Both the Navajo Department of Justice and the victims’ family opposed the death sentence for Mitchell, as tribal culture and religion forbid taking life for vengeance. Oddly, under federal and Navajo law at the time, Mitchell could not receive the death penalty for murders committed on tribal land. He could, however, for other federal capital offenses, including carjacking, for which the mostly white jury ultimately sentenced him to die.
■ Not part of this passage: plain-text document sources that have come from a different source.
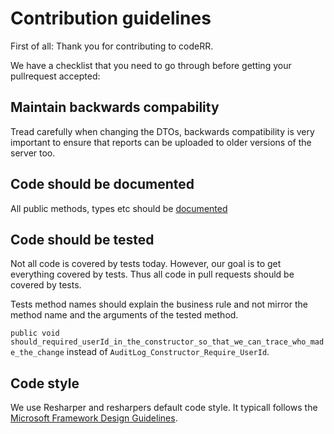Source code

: Contribution guidelines
=======================

First of all: Thank you for contributing to codeRR. 

We have a checklist that you need to go through before getting your pullrequest accepted:

## Maintain backwards compability

Tread carefully when changing the DTOs, backwards compatibility is very important to ensure that reports can be uploaded to older versions of the server too.

## Code should be documented

All public methods, types etc should be [documented](https://docs.microsoft.com/en-us/dotnet/csharp/programming-guide/xmldoc/xml-documentation-comments)

## Code should be tested

Not all code is covered by tests today. However, our goal is to get everything covered by tests. Thus all code in pull requests should be covered by tests.

Tests method names should explain the business rule and not mirror the method name and the arguments of the tested method.

`public void should_required_userId_in_the_constructor_so_that_we_can_trace_who_made_the_change` instead of `AuditLog_Constructor_Require_UserId`.

## Code style

We use Resharper and resharpers default code style. It typicall follows the [Microsoft Framework Design Guidelines](https://docs.microsoft.com/en-us/dotnet/standard/design-guidelines/).
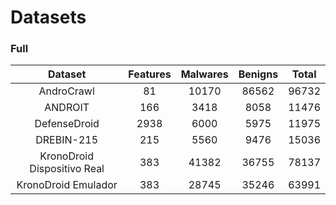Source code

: # Datasets

### Full

|           Dataset           | Features | Malwares | Benigns | Total |
|:---------------------------:|:---------------:|:----------:|:--------:|:-----:|
|          AndroCrawl         |        81       |    10170   |   86562  | 96732 |
|           ANDROIT           |       166       |    3418    |   8058   | 11476 |
|         DefenseDroid        |       2938      |    6000    |   5975   | 11975 |
|          DREBIN-215         |       215       |    5560    |   9476   | 15036 |
| KronoDroid Dispositivo Real |       383       |    41382   |   36755  | 78137 |
|     KronoDroid Emulador     |       383       |    28745   |   35246  | 63991 |
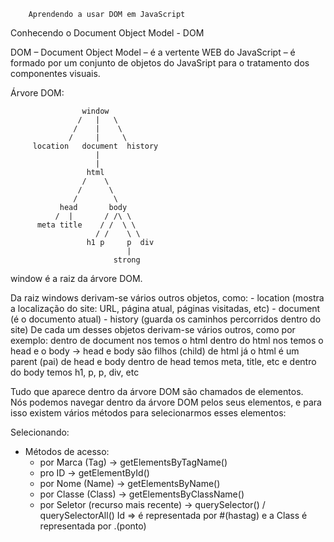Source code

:         Aprendendo a usar DOM em JavaScript

Conhecendo o Document Object Model - DOM

DOM – Document Object Model – é a vertente WEB do JavaScript – é formado por um conjunto de objetos do JavaSript para o tratamento dos componentes visuais.

Árvore DOM:

                    window
                   /   |   \
                  /    |    \
                 /     |     \
         location   document  history
                       |
                       |
                     html
                    /    \
                   /      \
                  /        \
               head       body  
              /  |       / /\ \
          meta title    / /  \ \
                       / /    \ \
                     h1 p     p  div
                              |
                           strong

window é a raiz da árvore DOM.

Da raiz windows derivam-se vários outros objetos, como:
	- location (mostra a localização do site: URL, página atual, páginas visitadas, etc)
	- document (é o documento atual)
	- history (guarda os caminhos percorridos dentro do site)
De cada um desses objetos derivam-se vários outros, como por exemplo:
dentro de  document nos temos o html
dentro do html nos temos o head e o body → head e body são filhos (child) de html
já o html é um parent (pai) de head e body
dentro de head temos meta, title, etc e dentro do body temos h1, p, p, div, etc

Tudo que aparece dentro da árvore DOM são chamados de elementos.  
Nós podemos navegar dentro da árvore DOM pelos seus elementos, e para isso existem vários métodos para selecionarmos esses elementos:

Selecionando:
- Métodos de acesso:
    - por Marca (Tag) → getElementsByTagName()
    - pro ID → getElementById()
    - por Nome (Name) → getElementsByName()
    - por Classe (Class) → getElementsByClassName()
    - por Seletor (recurso mais recente) → querySelector() / querySelectorAll()
	Id => é representada por  #(hastag)  e a Class é representada por  .(ponto)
Despite his sentence, Mitchell’s execution did not appear likely—the federal government stopped executing people in 2003 because of issues obtaining the three-drug-cocktail used in lethal injections. However, in 2019, Attorney General Barr announced plans to resume federal executions using lethal injections of a single drug, pentobarbital. Pentobarbital, it was claimed,  did not suffer from the availability issues of the previously used lethal injection formula. AG Barr prioritized death-row executions for those convicted of crimes that targeted “the most vulnerable in our society—children and the elderly.” Mitchell fit both bills, and, at the Attorney General’s direction, Mitchell’s execution was scheduled for December 11, 2019.

The Ninth Circuit stayed that execution date to hear Mitchell’s appeal from a 2018 Federal District Court decision. Mitchell sought to interview the jurors who convicted him eighteen years ago to uncover if they were motivated by racial bias. Senior United States District Judge Campbell denied Mitchell’s motion, citing the presumption of an unbiased jury, the failure to allege any reason to believe the jurors in his case were biased, and the existence of safeguards such as voir dire and courtroom observation of jurors as grounds to deny Mitchell’s request.

Mitchell is one of five men currently scheduled for federal execution, and the only one as of now to be granted a stay. Regardless of the outcome of his appeal, the stay itself may afford Mitchell another opportunity for relief, depending on the outcome of the other pending executions. While it is true that the use of pentobarbital alone in lethal injections has survived 8th Amendment scrutiny, it is not certain that this will continue to be the case. The drug’s main manufacturer stopped selling it to the U.S. for executions in 2011, forcing some states to purchase contaminated or less potent versions of pentobarbital from other sources. These versions of pentobarbital have resulted in several botched executions. In Texas, death-row inmates injected with locally produced pentobarbital writhed on the floor and screamed in pain that they were burning before finally succumbing to death. It is unknown where the federal government will obtain pentobarbital, but a botched federal execution resulting from lesser versions of the drug could give rise to cruel and unusual punishment claims, possibly providing Mitchell with another legal ground to attack his sentence.

The Ninth Circuit will hear Mitchell’s appeal on December 13 of this year, two days after he was set to be executed.